### Task details
Find the lines of the material below that include the string "undefined", then copy each one.
::::
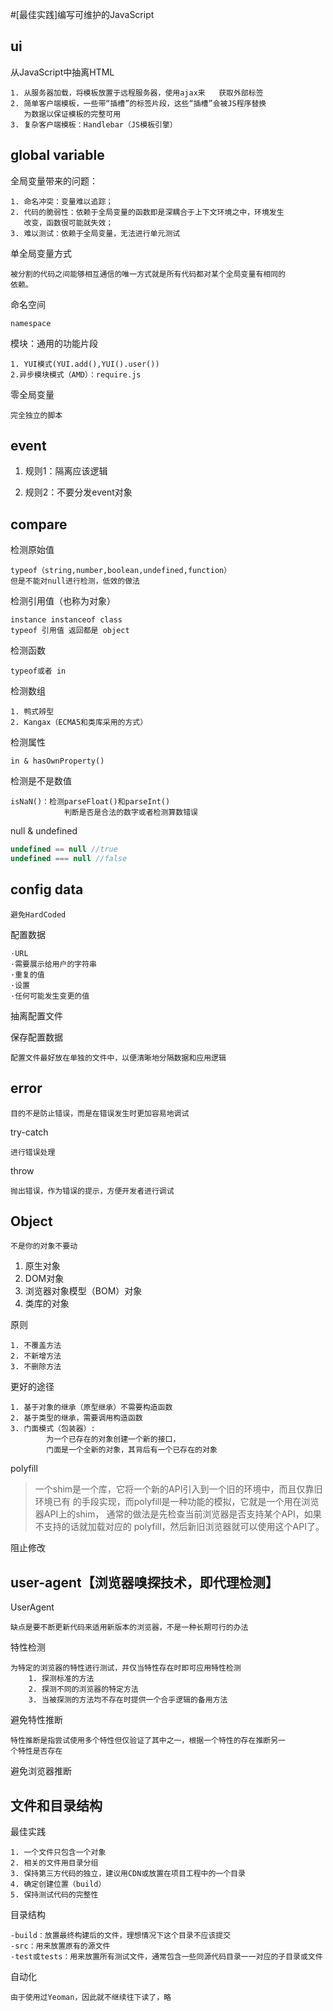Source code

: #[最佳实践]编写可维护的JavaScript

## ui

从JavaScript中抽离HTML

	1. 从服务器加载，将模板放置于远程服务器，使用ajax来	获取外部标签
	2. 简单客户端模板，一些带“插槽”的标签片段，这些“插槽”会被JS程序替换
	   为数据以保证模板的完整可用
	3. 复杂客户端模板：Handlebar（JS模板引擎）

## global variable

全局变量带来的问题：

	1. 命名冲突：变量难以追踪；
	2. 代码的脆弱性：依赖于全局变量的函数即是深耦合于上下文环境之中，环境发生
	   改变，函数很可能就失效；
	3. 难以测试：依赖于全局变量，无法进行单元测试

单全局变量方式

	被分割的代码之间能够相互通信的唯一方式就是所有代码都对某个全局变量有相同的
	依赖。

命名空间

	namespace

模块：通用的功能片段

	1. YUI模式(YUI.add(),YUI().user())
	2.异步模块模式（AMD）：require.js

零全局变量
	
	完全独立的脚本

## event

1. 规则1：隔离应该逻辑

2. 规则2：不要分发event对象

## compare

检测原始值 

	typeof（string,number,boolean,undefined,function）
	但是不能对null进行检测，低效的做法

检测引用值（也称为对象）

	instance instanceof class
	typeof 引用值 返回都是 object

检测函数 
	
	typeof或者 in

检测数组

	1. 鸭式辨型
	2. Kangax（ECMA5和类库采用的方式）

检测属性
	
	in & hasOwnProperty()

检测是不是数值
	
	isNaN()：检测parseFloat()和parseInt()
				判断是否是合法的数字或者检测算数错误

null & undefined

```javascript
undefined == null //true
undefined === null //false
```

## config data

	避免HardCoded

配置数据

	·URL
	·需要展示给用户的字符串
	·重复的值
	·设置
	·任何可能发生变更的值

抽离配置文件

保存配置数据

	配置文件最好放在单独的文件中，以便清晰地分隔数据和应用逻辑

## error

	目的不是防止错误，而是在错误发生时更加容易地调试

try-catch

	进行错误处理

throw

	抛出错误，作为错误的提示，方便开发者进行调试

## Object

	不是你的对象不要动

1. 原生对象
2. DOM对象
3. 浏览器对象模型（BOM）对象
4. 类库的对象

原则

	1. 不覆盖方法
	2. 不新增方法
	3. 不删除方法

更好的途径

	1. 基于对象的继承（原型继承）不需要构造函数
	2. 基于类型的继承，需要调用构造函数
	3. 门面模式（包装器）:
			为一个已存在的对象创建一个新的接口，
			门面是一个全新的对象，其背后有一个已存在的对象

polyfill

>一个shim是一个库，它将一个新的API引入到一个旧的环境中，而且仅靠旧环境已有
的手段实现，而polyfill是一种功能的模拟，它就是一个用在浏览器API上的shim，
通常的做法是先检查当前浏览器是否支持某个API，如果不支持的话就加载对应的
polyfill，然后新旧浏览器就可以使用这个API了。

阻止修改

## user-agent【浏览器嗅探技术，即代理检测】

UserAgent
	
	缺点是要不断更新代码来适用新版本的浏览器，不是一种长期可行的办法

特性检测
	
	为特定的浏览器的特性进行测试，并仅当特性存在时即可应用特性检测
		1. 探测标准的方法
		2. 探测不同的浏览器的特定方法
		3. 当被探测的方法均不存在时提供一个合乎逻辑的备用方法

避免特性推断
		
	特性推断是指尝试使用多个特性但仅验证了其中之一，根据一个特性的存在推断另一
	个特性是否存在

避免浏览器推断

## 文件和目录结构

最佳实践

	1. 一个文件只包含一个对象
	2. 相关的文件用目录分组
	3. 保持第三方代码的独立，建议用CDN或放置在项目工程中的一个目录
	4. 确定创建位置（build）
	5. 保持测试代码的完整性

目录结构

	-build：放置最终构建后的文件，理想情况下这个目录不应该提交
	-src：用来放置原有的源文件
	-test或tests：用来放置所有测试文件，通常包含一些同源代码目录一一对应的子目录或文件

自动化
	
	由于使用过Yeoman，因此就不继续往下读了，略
::::
### Response below
	typeof（string,number,boolean,undefined,function）
null & undefined
undefined == null //true
undefined === null //false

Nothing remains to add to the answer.